**** Record set ****
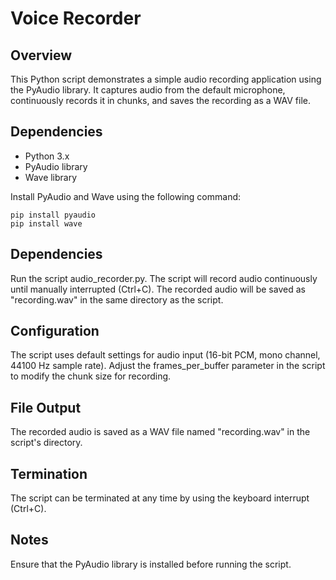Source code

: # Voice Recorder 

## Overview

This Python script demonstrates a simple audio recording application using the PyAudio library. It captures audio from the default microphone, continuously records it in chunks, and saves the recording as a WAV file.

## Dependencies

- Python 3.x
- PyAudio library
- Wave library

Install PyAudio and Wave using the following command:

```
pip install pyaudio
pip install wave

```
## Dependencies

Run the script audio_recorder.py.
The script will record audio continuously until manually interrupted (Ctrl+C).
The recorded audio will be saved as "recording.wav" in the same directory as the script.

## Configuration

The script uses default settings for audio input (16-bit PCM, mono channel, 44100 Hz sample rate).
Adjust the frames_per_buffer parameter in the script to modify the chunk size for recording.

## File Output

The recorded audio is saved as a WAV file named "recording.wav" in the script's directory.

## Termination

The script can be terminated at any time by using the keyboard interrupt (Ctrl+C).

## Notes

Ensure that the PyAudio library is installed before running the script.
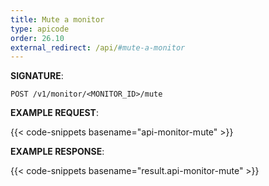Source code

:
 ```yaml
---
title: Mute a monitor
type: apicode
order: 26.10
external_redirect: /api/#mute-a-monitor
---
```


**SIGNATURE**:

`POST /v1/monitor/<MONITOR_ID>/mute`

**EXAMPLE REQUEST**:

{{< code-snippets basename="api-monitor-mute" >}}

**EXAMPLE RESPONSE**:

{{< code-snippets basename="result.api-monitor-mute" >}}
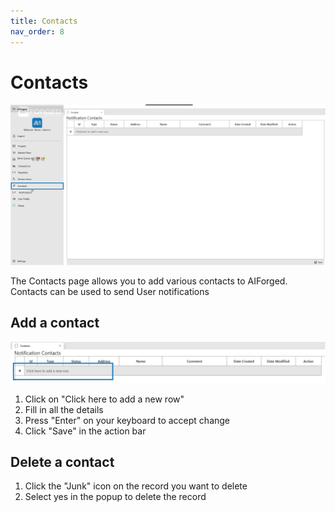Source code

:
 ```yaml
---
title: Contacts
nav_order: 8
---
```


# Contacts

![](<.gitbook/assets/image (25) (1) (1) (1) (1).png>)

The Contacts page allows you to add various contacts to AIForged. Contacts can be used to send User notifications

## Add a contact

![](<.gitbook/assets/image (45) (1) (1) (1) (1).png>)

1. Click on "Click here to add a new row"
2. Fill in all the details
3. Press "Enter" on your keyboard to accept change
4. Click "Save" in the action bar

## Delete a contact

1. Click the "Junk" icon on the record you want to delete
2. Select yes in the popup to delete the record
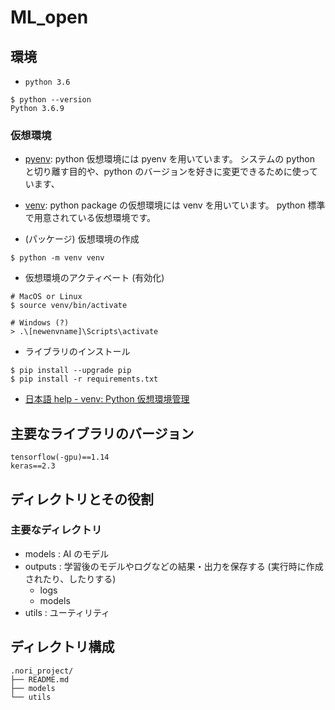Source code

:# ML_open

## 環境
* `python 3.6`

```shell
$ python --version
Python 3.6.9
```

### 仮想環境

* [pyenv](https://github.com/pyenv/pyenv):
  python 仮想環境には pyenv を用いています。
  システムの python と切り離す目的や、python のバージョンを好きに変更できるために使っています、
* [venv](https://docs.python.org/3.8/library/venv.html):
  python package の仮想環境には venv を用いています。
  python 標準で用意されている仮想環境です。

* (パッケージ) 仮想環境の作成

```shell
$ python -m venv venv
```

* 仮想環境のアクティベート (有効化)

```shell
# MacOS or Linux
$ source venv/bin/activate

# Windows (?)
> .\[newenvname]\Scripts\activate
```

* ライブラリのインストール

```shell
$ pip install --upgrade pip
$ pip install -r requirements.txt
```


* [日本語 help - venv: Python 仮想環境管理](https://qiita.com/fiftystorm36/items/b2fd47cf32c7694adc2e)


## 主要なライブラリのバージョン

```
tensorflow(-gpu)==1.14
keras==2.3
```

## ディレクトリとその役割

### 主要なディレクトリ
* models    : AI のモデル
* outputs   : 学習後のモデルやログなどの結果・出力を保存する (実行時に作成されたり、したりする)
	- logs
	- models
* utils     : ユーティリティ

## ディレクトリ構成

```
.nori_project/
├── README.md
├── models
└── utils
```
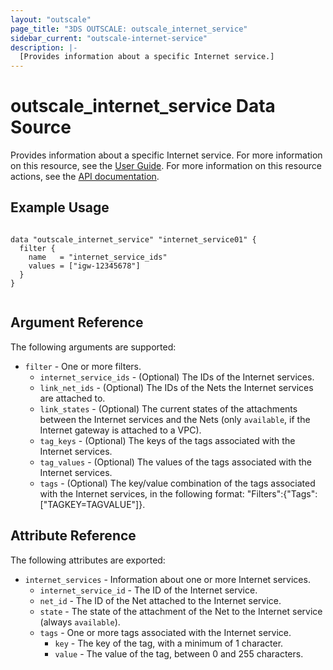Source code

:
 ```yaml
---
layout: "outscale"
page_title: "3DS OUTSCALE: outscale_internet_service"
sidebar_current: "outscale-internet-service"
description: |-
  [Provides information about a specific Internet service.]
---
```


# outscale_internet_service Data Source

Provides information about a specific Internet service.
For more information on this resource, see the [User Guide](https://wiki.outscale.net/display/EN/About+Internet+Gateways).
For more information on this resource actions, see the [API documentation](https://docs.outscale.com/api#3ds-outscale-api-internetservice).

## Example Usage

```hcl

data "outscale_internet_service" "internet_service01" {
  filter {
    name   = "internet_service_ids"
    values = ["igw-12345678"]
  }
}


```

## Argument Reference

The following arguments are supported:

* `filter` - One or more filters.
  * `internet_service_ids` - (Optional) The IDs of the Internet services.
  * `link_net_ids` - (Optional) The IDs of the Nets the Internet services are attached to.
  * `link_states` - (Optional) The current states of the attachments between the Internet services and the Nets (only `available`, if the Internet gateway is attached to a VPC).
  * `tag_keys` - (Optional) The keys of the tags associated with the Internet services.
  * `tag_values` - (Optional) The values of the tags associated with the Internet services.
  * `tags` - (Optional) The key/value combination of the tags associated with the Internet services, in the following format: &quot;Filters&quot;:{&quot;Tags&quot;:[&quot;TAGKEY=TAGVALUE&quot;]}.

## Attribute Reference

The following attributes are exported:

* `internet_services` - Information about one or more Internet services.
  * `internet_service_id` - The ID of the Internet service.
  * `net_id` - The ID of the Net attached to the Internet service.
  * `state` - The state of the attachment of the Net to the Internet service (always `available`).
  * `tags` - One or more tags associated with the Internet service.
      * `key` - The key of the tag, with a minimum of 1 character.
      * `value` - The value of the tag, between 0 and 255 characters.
****
(Exercise aim) The answer should contain nothing but the lines from the top of the data above through the line containing "(45) (1) (1) (1) (1).png>)", copied exactly, with no images.

(Worked solution)
Source code

: # Voice Recorder 

## Overview

This Python script demonstrates a simple audio recording application using the PyAudio library. It captures audio from the default microphone, continuously records it in chunks, and saves the recording as a WAV file.

## Dependencies

- Python 3.x
- PyAudio library
- Wave library

Install PyAudio and Wave using the following command:

```
pip install pyaudio
pip install wave

```
## Dependencies

Run the script audio_recorder.py.
The script will record audio continuously until manually interrupted (Ctrl+C).
The recorded audio will be saved as "recording.wav" in the same directory as the script.

## Configuration

The script uses default settings for audio input (16-bit PCM, mono channel, 44100 Hz sample rate).
Adjust the frames_per_buffer parameter in the script to modify the chunk size for recording.

## File Output

The recorded audio is saved as a WAV file named "recording.wav" in the script's directory.

## Termination

The script can be terminated at any time by using the keyboard interrupt (Ctrl+C).

## Notes

Ensure that the PyAudio library is installed before running the script.
Source code

:
 ```yaml
---
title: Mute a monitor
type: apicode
order: 26.10
external_redirect: /api/#mute-a-monitor
---
```


**SIGNATURE**:

`POST /v1/monitor/<MONITOR_ID>/mute`

**EXAMPLE REQUEST**:

{{< code-snippets basename="api-monitor-mute" >}}

**EXAMPLE RESPONSE**:

{{< code-snippets basename="result.api-monitor-mute" >}}
Source code

:
 ```yaml
---
title: Contacts
nav_order: 8
---
```


# Contacts

![](<.gitbook/assets/image (25) (1) (1) (1) (1).png>)

The Contacts page allows you to add various contacts to AIForged. Contacts can be used to send User notifications

## Add a contact

![](<.gitbook/assets/image (45) (1) (1) (1) (1).png>)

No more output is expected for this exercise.